Pages

samedi 26 juillet 2014

Acquisitions des compétences : billet de (mauvaise) humeur


Dans le monde, il y a des gens intelligents. 
Et puis, il y a moi.
S'il m'arrive parfois d'avoir des éclairs de lucidité, je suis aussi capable de devenir une insupportable pécore, hautaine, prétentieuse et condescendante. Foncièrement stupide. Si, si.
Tout simplement parce que je n'arrive plus à supporter que la majorité de mes collègues ne maitrisent pas les bases du métier.

Quand je parle de bases, je parle de bases.
Faire une recherche documentaire en connaissant l'usage et l'utilité des troncatures, des opérateurs booléens, des vedettes matière, les filtres.

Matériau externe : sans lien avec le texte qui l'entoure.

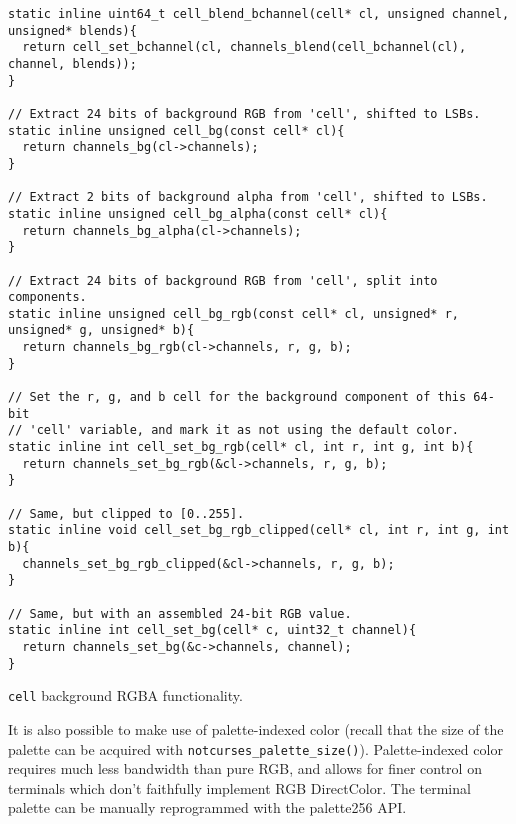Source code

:\begin{listing}[!htbp]
\begin{verbatim}
static inline uint64_t cell_blend_bchannel(cell* cl, unsigned channel, unsigned* blends){
  return cell_set_bchannel(cl, channels_blend(cell_bchannel(cl), channel, blends));
}

// Extract 24 bits of background RGB from 'cell', shifted to LSBs.
static inline unsigned cell_bg(const cell* cl){
  return channels_bg(cl->channels);
}

// Extract 2 bits of background alpha from 'cell', shifted to LSBs.
static inline unsigned cell_bg_alpha(const cell* cl){
  return channels_bg_alpha(cl->channels);
}

// Extract 24 bits of background RGB from 'cell', split into components.
static inline unsigned cell_bg_rgb(const cell* cl, unsigned* r, unsigned* g, unsigned* b){
  return channels_bg_rgb(cl->channels, r, g, b);
}

// Set the r, g, and b cell for the background component of this 64-bit
// 'cell' variable, and mark it as not using the default color.
static inline int cell_set_bg_rgb(cell* cl, int r, int g, int b){
  return channels_set_bg_rgb(&cl->channels, r, g, b);
}

// Same, but clipped to [0..255].
static inline void cell_set_bg_rgb_clipped(cell* cl, int r, int g, int b){
  channels_set_bg_rgb_clipped(&cl->channels, r, g, b);
}

// Same, but with an assembled 24-bit RGB value.
static inline int cell_set_bg(cell* c, uint32_t channel){
  return channels_set_bg(&c->channels, channel);
}
\end{verbatim}
\caption{\texttt{cell} background RGBA functionality.}
\label{listing:cellrgbbg}
\end{listing}

It is also possible to make use of palette-indexed color (recall that the size
of the palette can be acquired with \texttt{notcurses\_palette\_size()}). Palette-indexed
color requires much less bandwidth than pure RGB, and allows for finer control
on terminals which don't faithfully implement RGB DirectColor. The terminal
palette can be manually reprogrammed with the palette256 API.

En sachant ce qu'est le bruit et le silence, comment on y arrive et vers quoi il vaut mieux tendre en fonction de la recherche que l'on fait.
Savoir expliquer aux usagers comment utiliser un catalogue informatisé, un portail, ce qu'ils peuvent y faire.
Couvrir un livre. Oui, j'ai une collègue qui est incapable de faire cela après plusieurs années de travail en bib. Pas faute d'avoir essayé de lui apprendre.
Je ne parle pas de veille ou de politique documentaire, de programmation culturelle et de partenariats, hein. Juste la base.

Bref, ces gens qui ne savent rien, je commence toujours par les encourager, les aider, les former, les supporter (dans tous les sens du terme), mais à la fin, je n'en peux plus. 
Parce qu'on n'arrive pas à avancer. Le moindre chantier qui, dans une équipe de bibliothécaires de métier, prendrait une semaine, peut se transformer en usine à gaz de plusieurs mois, tout simplement parce que la moitié de l'équipe ne sait pas de quoi on parle, et encore moins pourquoi on le fait.
Je deviens une espèce de monstre de glaciale indifférence qui, de l'avis général - même le mien - se croit tout droit sorti de la cuisse de Jupiter. Incapable de s'adapter aux champs d'intérêts et aux compétences propres de mes collègues. Cela parce que nous ne parlons tout simplement pas le même langage.

Je dois m'adapter ? Oui, bien sûr. Mais pourquoi serait-ce toujours et systématiquement à moi de faire le chemin ? Suis-je donc dans mon tort de considérer comme normal que les bibliothécaires doivent savoir faire un travail de bibliothécaire ?

Je ne parle pas des autres corps de métier intégrés volontairement dans les bib, dont les missions ne sont pas les mêmes. 
Je parle de ceux, évoqués dans cet article, qui sont parachutés en bib sans savoir ce qui les y attend, en lieu et place de professionnels.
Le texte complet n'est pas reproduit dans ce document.